Data modeling

Fremantle

· Cargo · MediaWiki · modeling · data · datasets · entity-attribute-value · spreadsheets ·

I know I've said it before, but I really do find data modeling within MediaWiki with Cargo is great fun, and happens with the quick speed of normal wiki editing. It's a lot nicer (for the bulk of cases) than attempting to build a bespoke application. (Of course, I should preface all of this with some caveats about what can be done, but blah blah that can all be taken as read).

It's better to come at things from the other end, of say a small set of data in a spreadsheet. This can in many cases be easily ported into the MediaWiki idea by creating a single wiki page for each row of data, with each page containing a call to a single template. This template is where almost everything else is done.

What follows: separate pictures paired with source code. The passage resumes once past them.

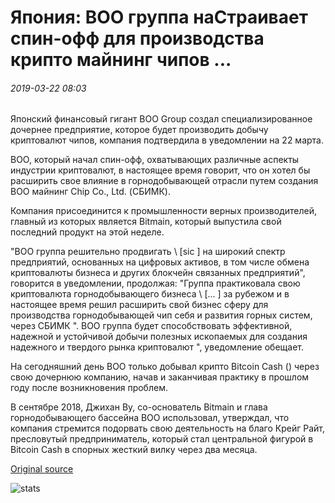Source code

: # Япония: ВОО группа наСтраивает спин-офф для производства крипто майнинг чипов ...

###### 2019-03-22 08:03

Японский финансовый гигант ВОО Group создал специализированное дочернее предприятие, которое будет производить добычу криптовалют чипов, компания подтвердила в уведомлении на 22 марта.

ВОО, который начал спин-офф, охватывающих различные аспекты индустрии криптовалют, в настоящее время говорит, что он хотел бы расширить свое влияние в горнодобывающей отрасли путем создания ВОО майнинг Chip Co., Ltd. (СБИМК).

Компания присоединится к промышленности верных производителей, главный из которых является Bitmain, который выпустила свой последний продукт на этой неделе.

"ВОО группа решительно продвигать \ [sic \] на широкий спектр предприятий, основанных на цифровых активов, в том числе обмена криптовалюты бизнеса и других блокчейн связанных предприятий", говорится в уведомлении, продолжая: "Группа практиковала свою криптовалюта горнодобывающего бизнеса \ [... \] за рубежом и в настоящее время решил расширить свой бизнес сферу для производства горнодобывающей чип себя и развития горных систем, через СБИМК ". ВОО группа будет способствовать эффективной, надежной и устойчивой добычи полезных ископаемых для создания надежного и твердого рынка криптовалют ", уведомление обещает.

На сегодняшний день ВОО только добывал крипто Bitcoin Cash () через свою дочернюю компанию, начав и заканчивая практику в прошлом году после возникновения проблем.

В сентябре 2018, Джихан Ву, со-основатель Bitmain и глава горнодобывающего бассейна ВОО использовал, утверждал, что компания стремится подорвать свою деятельность на благо Крейг Райт, пресловутый предприниматель, который стал центральной фигурой в Bitcoin Cash в спорных жесткий вилку через два месяца.

[Original source](https://cointelegraph.com/news/japan-sbi-group-sets-up-spin-off-to-manufacture-crypto-mining-chips)

![stats](https://c.statcounter.com/11760860/0/a89fa40b/1/ "stats")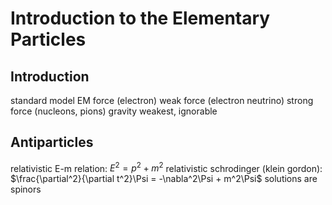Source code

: # Introduction to the Elementary Particles
## Introduction
standard model
	EM force (electron)
	weak force (electron neutrino)
	strong force (nucleons, pions)
	gravity
		weakest, ignorable
## Antiparticles
relativistic E-m relation: $E^2 = p^2 + m^2$
	relativistic schrodinger (klein gordon): $\frac{\partial^2}{\partial t^2}\Psi = -\nabla^2\Psi + m^2\Psi$
		solutions are spinors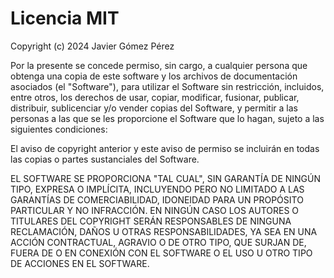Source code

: # Licencia MIT

Copyright (c) 2024 Javier Gómez Pérez

Por la presente se concede permiso, sin cargo, a cualquier persona que obtenga una copia de este software y los archivos de documentación asociados (el "Software"), para utilizar el Software sin restricción, incluidos, entre otros, los derechos de usar, copiar, modificar, fusionar, publicar, distribuir, sublicenciar y/o vender copias del Software, y permitir a las personas a las que se les proporcione el Software que lo hagan, sujeto a las siguientes condiciones:

El aviso de copyright anterior y este aviso de permiso se incluirán en todas las copias o partes sustanciales del Software.

EL SOFTWARE SE PROPORCIONA "TAL CUAL", SIN GARANTÍA DE NINGÚN TIPO, EXPRESA O IMPLÍCITA, INCLUYENDO PERO NO LIMITADO A LAS GARANTÍAS DE COMERCIABILIDAD, IDONEIDAD PARA UN PROPÓSITO PARTICULAR Y NO INFRACCIÓN. EN NINGÚN CASO LOS AUTORES O TITULARES DEL COPYRIGHT SERÁN RESPONSABLES DE NINGUNA RECLAMACIÓN, DAÑOS U OTRAS RESPONSABILIDADES, YA SEA EN UNA ACCIÓN CONTRACTUAL, AGRAVIO O DE OTRO TIPO, QUE SURJAN DE, FUERA DE O EN CONEXIÓN CON EL SOFTWARE O EL USO U OTRO TIPO DE ACCIONES EN EL SOFTWARE.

One weird thing about it is that it's sort of closer to a EVA schema than a normal table, because each record can (but really shouldn't) have different attributes. This is a good thing from a point of view of tracking changes over time to the data, because changes to attribute names as well as their values are tracked in the page history. Of course, it also means that one has to do more scripting for some types of data modification, but for the most part that's not very hard.

Today the thing I'm enjoying about it is that it's perfectly easy to set up a new template and table and things for any quite small dataset. That means that data is given the structure it needs, rather than being munged into some more generic schema. (I guess this will also probably come back to bite me one day too, because I'll have separate things that don't fit together! But oh well.)

The other weird bit about Cargo is that it almost does away with the need to have categories in MediaWiki. I'm not sure if that's a good thing or not. So far I'm loving the extra flexibility I get with 'keywords' that are usually tied to mainspace pages.